Work instructions: Lines before the one containing "C 说： 可能确实整复杂了，再想想吧" are left out; that line and all after it, through the end of the records, must be transcribed exactly.

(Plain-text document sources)
■ ■ ■ ■

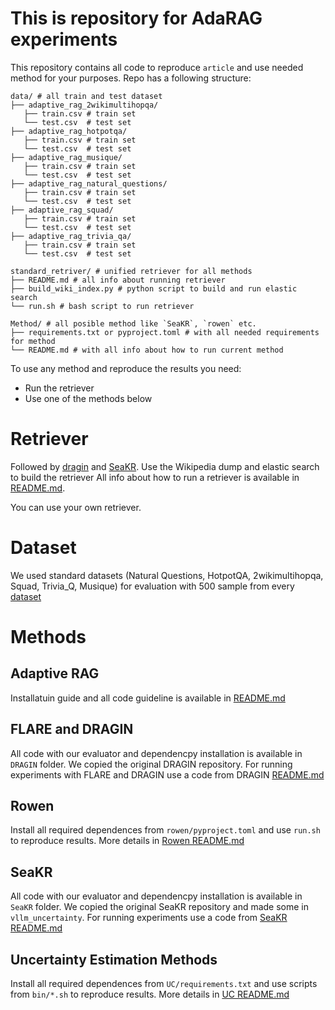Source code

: # This is repository for AdaRAG experiments

This repository contains all code to reproduce `article` and use needed method for your purposes. Repo has a following structure:

```plain
data/ # all train and test dataset
├── adaptive_rag_2wikimultihopqa/
   ├── train.csv # train set
   └── test.csv  # test set
├── adaptive_rag_hotpotqa/
   ├── train.csv # train set
   └── test.csv  # test set
├── adaptive_rag_musique/
   ├── train.csv # train set
   └── test.csv  # test set
├── adaptive_rag_natural_questions/
   ├── train.csv # train set
   └── test.csv  # test set
├── adaptive_rag_squad/
   ├── train.csv # train set
   └── test.csv  # test set
├── adaptive_rag_trivia_qa/
   ├── train.csv # train set
   └── test.csv  # test set

standard_retriver/ # unified retriever for all methods
├── README.md # all info about running retriever
├── build_wiki_index.py # python script to build and run elastic search
└── run.sh # bash script to run retriever

Method/ # all posible method like `SeaKR`, `rowen` etc.
├── requirements.txt or pyproject.toml # with all needed requirements for method
└── README.md # with all info about how to run current method
```

To use any method and reproduce the results you need:
* Run the retriever
* Use one of the methods below

# Retriever
Followed by [dragin](https://github.com/oneal2000/DRAGIN) and [SeaKR](https://github.com/THU-KEG/SeaKR). Use the Wikipedia dump and elastic search to build the retriever
All info about how to run a retriever is available in [README.md](./standard_retriever/README.md).

You can use your own retriever.

# Dataset

We used standard datasets (Natural Questions, HotpotQA, 2wikimultihopqa, Squad, Trivia_Q, Musique) for evaluation with 500 sample from every [dataset](./data/)

# Methods

## Adaptive RAG

Installatuin guide and all code guideline is available in [README.md](./Adaptive_Rag/README.md)

## FLARE and DRAGIN

All code with our evaluator and dependencpy installation is available in `DRAGIN` folder. We copied the original DRAGIN repository. For running experiments with FLARE and DRAGIN use a code from DRAGIN [README.md](./dragin/README.md)

## Rowen

Install all required dependences from `rowen/pyproject.toml` and use `run.sh` to reproduce results. More details in [Rowen README.md](./rowen/README.md)

## SeaKR

All code with our evaluator and dependencpy installation is available in `SeaKR` folder. We copied the original SeaKR repository and made some in `vllm_uncertainty`. For running experiments use a code from [SeaKR README.md](./SeaKR/README.md)

## Uncertainty Estimation Methods

Install all required dependences from `UC/requirements.txt` and use scripts from `bin/*.sh` to reproduce results. More details in [UC README.md](./UC/README.md)

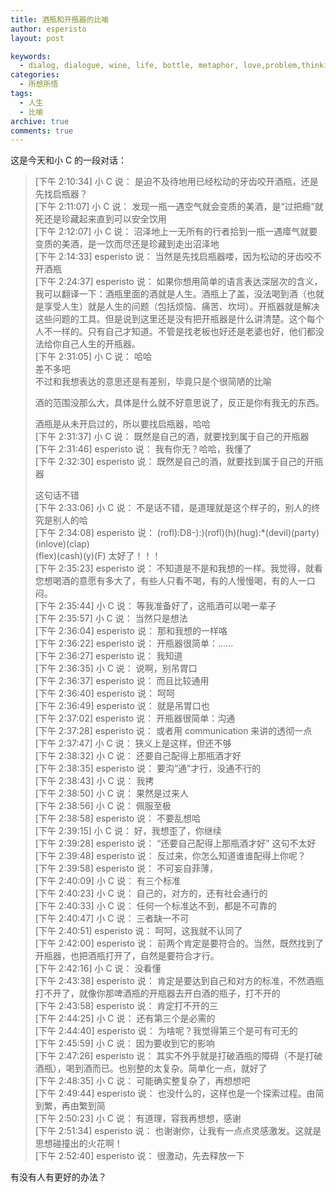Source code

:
 ```yaml
---
title: 酒瓶和开瓶器的比喻
author: esperisto
layout: post

keywords:
  - dialog, dialogue, wine, life, bottle, metaphor, love,problem,thinking,spirit,酒瓶,开瓶器,比喻,人生,问题,烦恼,灵感
categories:
  - 所想所悟
tags:
  - 人生
  - 比喻
archive: true
comments: true
---
```

这是今天和小 C 的一段对话：

> [下午 2:10:34] 小 C 说： 是迫不及待地用已经松动的牙齿咬开酒瓶，还是先找启瓶器？  
> [下午 2:11:07] 小 C 说： 发现一瓶一遇空气就会变质的美酒，是“过把瘾”就死还是珍藏起来直到可以安全饮用  
> [下午 2:12:07] 小 C 说： 沼泽地上一无所有的行者拾到一瓶一遇瘴气就要变质的美酒，是一饮而尽还是珍藏到走出沼泽地  
> [下午 2:14:33] esperisto 说： 当然是先找启瓶器喽，因为松动的牙齿咬不开酒瓶  
> [下午 2:24:37] esperisto 说： 如果你想用简单的语言表达深层次的含义，我可以翻译一下：酒瓶里面的酒就是人生。酒瓶上了盖，没法喝到酒（也就是享受人生）就是人生的问题（包括烦恼、痛苦、坎坷）。开瓶器就是解决这些问题的工具。但是说到这里还是没有把开瓶器是什么讲清楚。这个每个人不一样的。只有自己才知道。不管是找老板也好还是老婆也好，他们都没法给你自己人生的开瓶器。  
> [下午 2:31:05] 小 C 说： 哈哈  
> 差不多吧  
> 不过和我想表达的意思还是有差别，毕竟只是个很简陋的比喻
> 
> 酒的范围没那么大，具体是什么就不好意思说了，反正是你有我无的东西。
> 
> 酒瓶是从未开启过的，所以要找启瓶器，哈哈  
> [下午 2:31:37] 小 C 说： 既然是自己的酒，就要找到属于自己的开瓶器  
> [下午 2:31:46] esperisto 说： 我有你无？哈哈，我懂了  
> [下午 2:32:30] esperisto 说： 既然是自己的酒，就要找到属于自己的开瓶器
> 
> 这句话不错  
> [下午 2:33:06] 小 C 说： 不是话不错，是道理就是这个样子的，别人的终究是别人的哈  
> [下午 2:34:08] esperisto 说： (rofl):D8-):)(rofl)(h)(hug):*(devil)(party)(inlove)(clap)  
> (flex)(cash)(y)(F) 太好了！！！  
> [下午 2:35:23] esperisto 说： 不知道是不是和我想的一样。我觉得，就看您想喝酒的意愿有多大了，有些人只看不喝，有的人慢慢喝，有的人一口闷。  
> [下午 2:35:44] 小 C 说： 等我准备好了，这瓶酒可以喝一辈子  
> [下午 2:35:57] 小 C 说： 当然只是想法  
> [下午 2:36:04] esperisto 说： 那和我想的一样咯  
> [下午 2:36:22] esperisto 说： 开瓶器很简单：……  
> [下午 2:36:27] esperisto 说： 我知道  
> [下午 2:36:35] 小 C 说： 说啊，别吊胃口  
> [下午 2:36:37] esperisto 说： 而且比较通用  
> [下午 2:36:40] esperisto 说： 呵呵  
> [下午 2:36:49] esperisto 说： 就是吊胃口也  
> [下午 2:37:02] esperisto 说： 开瓶器很简单：沟通  
> [下午 2:37:28] esperisto 说： 或者用 communication 来讲的透彻一点  
> [下午 2:37:47] 小 C 说： 狭义上是这样，但还不够  
> [下午 2:38:32] 小 C 说： 还要自己配得上那瓶酒才好  
> [下午 2:38:35] esperisto 说： 要沟“通”才行，没通不行的  
> [下午 2:38:43] 小 C 说： 我拷  
> [下午 2:38:50] 小 C 说： 果然是过来人  
> [下午 2:38:56] 小 C 说： 佩服至极  
> [下午 2:38:58] esperisto 说： 不要乱想哈  
> [下午 2:39:15] 小 C 说： 好，我想歪了，你继续  
> [下午 2:39:28] esperisto 说： “还要自己配得上那瓶酒才好” 这句不太好  
> [下午 2:39:48] esperisto 说： 反过来，你怎么知道谁谁配得上你呢？  
> [下午 2:39:58] esperisto 说： 不可妄自菲薄，  
> [下午 2:40:09] 小 C 说： 有三个标准  
> [下午 2:40:23] 小 C 说： 自己的，对方的，还有社会通行的  
> [下午 2:40:33] 小 C 说： 任何一个标准达不到，都是不可靠的  
> [下午 2:40:47] 小 C 说： 三者缺一不可  
> [下午 2:40:51] esperisto 说： 呵呵，这我就不认同了  
> [下午 2:42:00] esperisto 说： 前两个肯定是要符合的。当然，既然找到了开瓶器，也把酒瓶打开了，自然是要符合才行。  
> [下午 2:42:16] 小 C 说： 没看懂  
> [下午 2:43:38] esperisto 说： 肯定是要达到自己和对方的标准，不然酒瓶打不开了，就像你那啤酒瓶的开瓶器去开白酒的瓶子，打不开的  
> [下午 2:43:58] esperisto 说： 肯定打不开的三  
> [下午 2:44:25] 小 C 说： 还有第三个是必需的  
> [下午 2:44:40] esperisto 说： 为啥呢？我觉得第三个是可有可无的  
> [下午 2:45:59] 小 C 说： 因为要收到它的影响  
> [下午 2:47:26] esperisto 说： 其实不外乎就是打破酒瓶的障碍（不是打破酒瓶），喝到酒而已。也别整的太复杂。简单化一点，就好了  
> [下午 2:48:35] 小 C 说： 可能确实整复杂了，再想想吧  
> [下午 2:49:44] esperisto 说： 也没什么的，这样也是一个探索过程。由简到繁，再由繁到简  
> [下午 2:50:23] 小 C 说： 有道理，容我再想想，感谢  
> [下午 2:51:34] esperisto 说： 也谢谢你，让我有一点点灵感激发。这就是思想碰撞出的火花啊！  
> [下午 2:52:40] esperisto 说： 很激动，先去释放一下

有没有人有更好的办法？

■ ■ ■ ■

The answer:
> [下午 2:48:35] 小 C 说： 可能确实整复杂了，再想想吧  
> [下午 2:49:44] esperisto 说： 也没什么的，这样也是一个探索过程。由简到繁，再由繁到简  
> [下午 2:50:23] 小 C 说： 有道理，容我再想想，感谢  
> [下午 2:51:34] esperisto 说： 也谢谢你，让我有一点点灵感激发。这就是思想碰撞出的火花啊！  
> [下午 2:52:40] esperisto 说： 很激动，先去释放一下

有没有人有更好的办法？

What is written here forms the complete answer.